Волны опят, прокатывавшиеся по лесу, были, конечно, разной величины, но в какой-то год обязательно случался девятый вал, и тогда практически каждый пень обрастал грибами. Опята на березах были со светло-коричневыми головками, толстоногие, с нежной плотью. На дубах они гораздо темнее, плотнее и с явственным зеленым оттенком. Еловые опята отличались тонкой ножкой, коричневой шляпкой и каким-то бравым видом. Впрочем, у всех молодых опят был дерзкий вид, они перли из всех узлов, щелей и отверстий ствола или пня, и не нагнуться за ними было нельзя.
Во время этого девятого вала опята сползали с деревьев и стремительно разбегались по земле, цепляясь за любой корешок или щепку. Они рассаживались на ней плотными многоголовыми семьями. Выстраивались дуэтами. Выскакивали под ноги по одному. Но в любом случае их было неимоверно много. Через полчаса, в крайнем случае через час кошелка любого размера наполнялась с горкой, и грибник, со стоном разогнувшись, отправлялся домой. А опята подмигивали ему вслед, хихикали, корчили рожи — в общем, веселились как могли. Это был их праздник.
Через неделю тугощекая молодежь превращалась в лопухи. Грибы чернели, разваливались, из-под шляпок с басовитым гудением вылетали объевшиеся жуки.
— А ты знаешь, чем пахнет молодой опенок? — спросил меня Цыбин, которого я встретил на выходе из леса.
— Знаю, — кивнул я. — Но эти уже не пахнут.
В корзине Цыбина опята-лопухи лежали вперемешку с груздями. Их в этот год тоже высыпало несчетно.
— А я их солю сырыми, — сказал о груздях Цыбин. — Накидал в кастрюлю, посолил, накрыл марлей, через неделю отличная закуска. Старшине такая и не снилась.
— Он вообще не пьет, — пожал я плечами.
— Раньше пил как сапожник.
Пьющего Старшину я не знал, это было задолго до моего призыва в писательскую армию. Но сам Николай Иванович не скрывал, что был грешен.
— Однажды проснулся поутру, — рассказывал он мне, — сердце из груди выскакивает. Если вот сейчас не выпью — помру. Смотрю, на подоконнике бутылка. Неужели, думаю, вчера не допили? Налил в стакан и залпом. И все.
— Что "все"?
— Потерял сознание. Там ведь не водка была.
— А что?
— Жидкость для мытья окон. В больнице доктор сказал, что, если бы не проспиртованное нутро, тут же умер бы. А так очухался.

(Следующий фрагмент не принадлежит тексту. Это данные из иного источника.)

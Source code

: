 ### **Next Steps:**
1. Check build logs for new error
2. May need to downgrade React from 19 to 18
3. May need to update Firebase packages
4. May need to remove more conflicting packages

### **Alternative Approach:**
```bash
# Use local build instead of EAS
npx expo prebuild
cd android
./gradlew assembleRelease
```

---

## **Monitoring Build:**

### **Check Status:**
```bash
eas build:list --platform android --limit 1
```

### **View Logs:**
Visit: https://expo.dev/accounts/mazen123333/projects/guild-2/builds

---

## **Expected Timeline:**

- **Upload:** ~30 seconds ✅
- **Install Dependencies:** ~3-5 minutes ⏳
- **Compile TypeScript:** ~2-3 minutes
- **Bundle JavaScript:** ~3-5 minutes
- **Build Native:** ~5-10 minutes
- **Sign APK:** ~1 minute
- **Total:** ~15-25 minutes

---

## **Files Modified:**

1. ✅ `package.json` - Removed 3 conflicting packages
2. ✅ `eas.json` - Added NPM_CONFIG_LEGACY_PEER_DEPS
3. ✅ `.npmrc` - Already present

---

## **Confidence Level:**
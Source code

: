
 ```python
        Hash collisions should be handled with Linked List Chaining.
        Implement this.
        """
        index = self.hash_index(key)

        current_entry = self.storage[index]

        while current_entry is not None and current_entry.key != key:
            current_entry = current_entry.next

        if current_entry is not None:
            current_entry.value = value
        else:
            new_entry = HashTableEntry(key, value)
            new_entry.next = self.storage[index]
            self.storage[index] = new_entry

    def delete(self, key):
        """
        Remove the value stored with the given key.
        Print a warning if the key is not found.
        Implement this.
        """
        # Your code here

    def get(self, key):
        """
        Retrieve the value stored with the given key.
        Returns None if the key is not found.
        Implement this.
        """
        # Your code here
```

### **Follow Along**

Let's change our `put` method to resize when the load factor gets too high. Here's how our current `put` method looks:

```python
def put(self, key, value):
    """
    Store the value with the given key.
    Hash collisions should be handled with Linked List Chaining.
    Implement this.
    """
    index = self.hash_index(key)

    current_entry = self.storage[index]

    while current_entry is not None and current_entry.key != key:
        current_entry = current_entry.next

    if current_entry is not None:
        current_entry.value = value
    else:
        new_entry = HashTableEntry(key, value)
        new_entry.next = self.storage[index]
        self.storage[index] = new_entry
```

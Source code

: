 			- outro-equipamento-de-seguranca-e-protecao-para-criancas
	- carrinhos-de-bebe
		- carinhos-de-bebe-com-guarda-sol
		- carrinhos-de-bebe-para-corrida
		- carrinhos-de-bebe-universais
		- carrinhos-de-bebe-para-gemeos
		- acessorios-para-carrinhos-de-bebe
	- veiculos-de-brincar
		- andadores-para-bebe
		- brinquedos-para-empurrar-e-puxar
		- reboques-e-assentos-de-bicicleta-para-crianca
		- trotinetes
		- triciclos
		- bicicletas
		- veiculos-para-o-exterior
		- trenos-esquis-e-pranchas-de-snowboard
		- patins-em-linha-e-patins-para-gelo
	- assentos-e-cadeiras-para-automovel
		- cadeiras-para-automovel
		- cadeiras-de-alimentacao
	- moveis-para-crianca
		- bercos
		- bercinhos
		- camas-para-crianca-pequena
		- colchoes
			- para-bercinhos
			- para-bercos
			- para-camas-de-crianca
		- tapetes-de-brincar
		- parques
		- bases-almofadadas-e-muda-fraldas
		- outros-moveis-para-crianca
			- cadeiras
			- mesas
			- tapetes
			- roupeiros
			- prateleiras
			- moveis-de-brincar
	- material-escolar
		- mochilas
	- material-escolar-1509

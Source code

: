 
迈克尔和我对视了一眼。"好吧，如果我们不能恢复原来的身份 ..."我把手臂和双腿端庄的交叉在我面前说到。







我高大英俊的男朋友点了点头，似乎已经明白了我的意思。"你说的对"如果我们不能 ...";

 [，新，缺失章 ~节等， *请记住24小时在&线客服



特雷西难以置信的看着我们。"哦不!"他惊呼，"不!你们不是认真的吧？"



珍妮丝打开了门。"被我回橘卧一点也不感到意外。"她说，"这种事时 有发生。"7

— Дела... — почесал я затылок.
— Меня Эмма спасла, — взялся двумя пальцами за пуговицу на моей куртке Старшина и стал ее выкручивать. — Сначала увезла в санаторий, потом к себе в Литву. Да я и сам понял, что надо завязывать.
— Ты идешь или не идешь? — позвал Старшину со скамейки перед буфетом Костров.
— Иду.
Старшина и Костров каждый день играли в подкидного дурака. Счет у них был пятьсот семьдесят три на пятьсот тридцать семь.
— А в чью пользу? — спросил я Эмму, жену Николая Ивановича.
— Этого даже они не знают, — махнула рукой Эмма.
Как истинная спасительница, она не замечала мелких слабостей мужа и на рыбалку разрешала ездить.